Peter forwards this one from Silicon Valley:

When I was 14 or so, in 1989, I worked at the Advanced Communications Lab of Kiev’s Communications College, a 2-year “technical professional” training school, at the time known by its Russian-language acronym KPTS. “Worked” in the sense that I talked the guy who ran the lab into giving me after-hours access to the various Soviet Bloc-made computing equipment (built mostly on East German and Russian clones of Intel and Zilog chips) in exchange for on-demand utility coding.

Despite having some fairly advanced hardware (especially for late-‘80s Soviet Ukraine), the lab had no actual software developers on staff, and having an extremely enthusiastic, if underaged, hacker around, ready to whip out an inventory tracker or unit converter, was apparently quite handy. Of course, to me there was little difference between “work” and “after-hours” — I got to write code, and that was all that mattered. I also got to play with fiber optic splicing, but that’s a different story.

That spring, a coder friend of mine stopped by our little “PC room” to show me a “demo.” The room consisted of 6 shiny new ES-1842s — Soviet clones of 80286 XT (with stunning EGA color!). “Demos” used to be small pieces of carefully optimized code built specifically to showcase some unusual or unexpected functionality of the hardware at hand, and, by extension, the programming skill of its creator. I had no idea where my friend got it, but it sure wasn’t his work.

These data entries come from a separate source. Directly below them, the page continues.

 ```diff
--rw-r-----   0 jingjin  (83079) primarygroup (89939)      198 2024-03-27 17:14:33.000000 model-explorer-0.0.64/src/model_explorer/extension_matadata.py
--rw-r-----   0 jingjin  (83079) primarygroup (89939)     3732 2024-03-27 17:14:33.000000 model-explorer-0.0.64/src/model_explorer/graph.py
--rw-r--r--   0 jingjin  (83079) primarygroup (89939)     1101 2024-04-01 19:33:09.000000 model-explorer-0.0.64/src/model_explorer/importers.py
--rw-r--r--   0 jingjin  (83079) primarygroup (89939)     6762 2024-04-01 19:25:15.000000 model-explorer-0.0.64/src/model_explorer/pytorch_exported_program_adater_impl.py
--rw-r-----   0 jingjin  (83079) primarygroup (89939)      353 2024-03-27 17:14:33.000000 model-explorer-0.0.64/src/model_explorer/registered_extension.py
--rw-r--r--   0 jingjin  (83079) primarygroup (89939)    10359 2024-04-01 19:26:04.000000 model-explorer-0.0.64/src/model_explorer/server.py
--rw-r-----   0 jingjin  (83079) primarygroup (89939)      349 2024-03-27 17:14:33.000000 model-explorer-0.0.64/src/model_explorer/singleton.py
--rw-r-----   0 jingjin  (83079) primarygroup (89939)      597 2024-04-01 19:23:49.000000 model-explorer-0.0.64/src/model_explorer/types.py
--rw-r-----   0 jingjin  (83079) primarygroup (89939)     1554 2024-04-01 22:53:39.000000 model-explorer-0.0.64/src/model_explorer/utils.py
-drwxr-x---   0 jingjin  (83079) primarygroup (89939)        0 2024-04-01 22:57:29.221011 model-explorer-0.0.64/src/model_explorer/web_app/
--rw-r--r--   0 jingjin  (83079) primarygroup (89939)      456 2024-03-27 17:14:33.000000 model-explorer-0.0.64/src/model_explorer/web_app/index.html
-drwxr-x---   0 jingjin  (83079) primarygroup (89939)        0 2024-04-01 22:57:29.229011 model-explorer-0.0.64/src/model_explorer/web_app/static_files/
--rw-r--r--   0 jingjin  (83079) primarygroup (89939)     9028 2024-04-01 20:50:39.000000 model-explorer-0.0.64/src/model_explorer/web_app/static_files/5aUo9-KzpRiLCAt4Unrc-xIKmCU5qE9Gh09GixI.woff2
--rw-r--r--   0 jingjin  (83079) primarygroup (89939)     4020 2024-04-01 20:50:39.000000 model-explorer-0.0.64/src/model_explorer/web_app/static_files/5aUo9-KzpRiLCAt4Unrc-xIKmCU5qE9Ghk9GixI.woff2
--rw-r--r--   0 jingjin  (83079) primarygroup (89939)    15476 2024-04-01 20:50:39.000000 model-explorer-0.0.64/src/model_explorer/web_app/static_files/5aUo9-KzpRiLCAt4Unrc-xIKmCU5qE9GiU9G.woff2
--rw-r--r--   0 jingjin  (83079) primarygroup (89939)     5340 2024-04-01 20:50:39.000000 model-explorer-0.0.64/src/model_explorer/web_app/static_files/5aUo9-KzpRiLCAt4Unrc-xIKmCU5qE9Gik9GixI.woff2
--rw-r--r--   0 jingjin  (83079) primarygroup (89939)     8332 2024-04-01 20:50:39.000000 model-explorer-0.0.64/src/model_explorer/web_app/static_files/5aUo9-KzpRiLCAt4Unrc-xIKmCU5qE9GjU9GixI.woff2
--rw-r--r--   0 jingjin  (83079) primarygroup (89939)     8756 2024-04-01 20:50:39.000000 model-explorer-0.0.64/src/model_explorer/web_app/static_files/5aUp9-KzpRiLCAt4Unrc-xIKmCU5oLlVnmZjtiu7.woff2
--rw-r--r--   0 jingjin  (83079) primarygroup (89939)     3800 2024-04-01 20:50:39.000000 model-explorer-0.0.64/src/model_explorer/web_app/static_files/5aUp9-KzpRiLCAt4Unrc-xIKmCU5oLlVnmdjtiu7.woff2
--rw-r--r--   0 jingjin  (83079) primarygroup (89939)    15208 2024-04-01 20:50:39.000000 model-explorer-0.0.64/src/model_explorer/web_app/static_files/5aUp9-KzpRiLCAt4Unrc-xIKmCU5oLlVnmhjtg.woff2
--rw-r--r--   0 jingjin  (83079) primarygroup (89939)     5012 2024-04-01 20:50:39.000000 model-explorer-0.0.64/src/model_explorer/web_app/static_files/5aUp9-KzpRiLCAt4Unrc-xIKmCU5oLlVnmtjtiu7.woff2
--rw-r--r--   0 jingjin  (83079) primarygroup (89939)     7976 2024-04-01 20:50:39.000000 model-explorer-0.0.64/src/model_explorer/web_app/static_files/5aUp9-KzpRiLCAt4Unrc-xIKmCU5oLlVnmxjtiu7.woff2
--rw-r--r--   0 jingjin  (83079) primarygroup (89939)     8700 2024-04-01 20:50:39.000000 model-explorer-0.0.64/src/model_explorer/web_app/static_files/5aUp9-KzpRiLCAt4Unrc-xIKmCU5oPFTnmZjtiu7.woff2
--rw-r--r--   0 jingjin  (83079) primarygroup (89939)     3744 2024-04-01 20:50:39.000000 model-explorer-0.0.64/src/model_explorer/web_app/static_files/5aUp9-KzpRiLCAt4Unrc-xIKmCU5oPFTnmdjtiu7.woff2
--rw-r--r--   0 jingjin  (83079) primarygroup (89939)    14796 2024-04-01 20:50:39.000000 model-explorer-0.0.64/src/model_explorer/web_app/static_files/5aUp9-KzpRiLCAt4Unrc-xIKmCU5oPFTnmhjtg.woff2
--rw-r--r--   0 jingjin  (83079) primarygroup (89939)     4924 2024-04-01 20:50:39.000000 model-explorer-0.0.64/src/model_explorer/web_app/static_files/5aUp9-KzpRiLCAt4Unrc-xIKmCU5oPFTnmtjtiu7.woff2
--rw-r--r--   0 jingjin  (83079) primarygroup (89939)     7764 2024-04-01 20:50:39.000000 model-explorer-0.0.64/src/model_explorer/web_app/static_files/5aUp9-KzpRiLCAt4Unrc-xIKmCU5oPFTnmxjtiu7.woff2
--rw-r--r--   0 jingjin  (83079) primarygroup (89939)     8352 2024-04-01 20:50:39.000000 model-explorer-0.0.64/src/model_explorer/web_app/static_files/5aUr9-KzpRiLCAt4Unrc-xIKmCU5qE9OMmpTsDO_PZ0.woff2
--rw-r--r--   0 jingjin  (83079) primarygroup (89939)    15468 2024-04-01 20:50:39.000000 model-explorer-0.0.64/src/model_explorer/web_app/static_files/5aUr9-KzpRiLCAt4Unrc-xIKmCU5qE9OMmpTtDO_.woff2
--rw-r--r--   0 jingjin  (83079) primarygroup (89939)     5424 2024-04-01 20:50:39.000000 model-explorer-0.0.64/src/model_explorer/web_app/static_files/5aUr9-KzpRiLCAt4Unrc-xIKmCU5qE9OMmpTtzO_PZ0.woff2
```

As he hit Enter to launch the executable from the command line, I was stunned to hear a crackling but definitely digitally sampled human voice, wheezing out of the tiny PC speaker for the first time in my life. Though I was a fairly versatile coder, I wasn’t at all aware of pulse-width modulation, and didn’t think a desktop PC could make more interesting sounds than simple square wave tones.

The clip crackling out of the speaker was just a couple seconds, looping words “forever… and ever… you stay in my heart…” while two colorful ASCII-art spirals swirled on the screen, the cursor flickering wildly in the top left corner, and rainbow strings of text fading in and out, sending “greets” from the author, to some faraway coders.

The thought “computers are magical” rippled through my mind like a glorious 6-bit digital-to-analog shockwave, and my life was changed forever. I knew I wanted to make computers do magical things for the rest of my life. More importantly, I wanted to know who was the woman singing this magical song, of which I now knew but one line.

A couple years later, as my family departed Soviet Union for the first and last time, I was politely “asked” to leave my wooden box with the treasure trove of 3” floppy disks in the hands of the customs agent in Moscow. The demo executable, which I kept around as a sentimental memento of my irrevocable commitment to all things nerdy, on its own special disk, was confiscated.

I still had no information as to the identity of the magical singing woman, and who was it that she was keeping in her heart, forever and ever. With time, the acute curiosity faded, but the single-line sample looped in my memory often, a reminder of how it all became so clear to me. Even after the public web became the repository of all knowledge, I simply hadn’t thought to Google her, or perhaps the worry of blowing up the magical memory bubble somehow kept me from looking her up.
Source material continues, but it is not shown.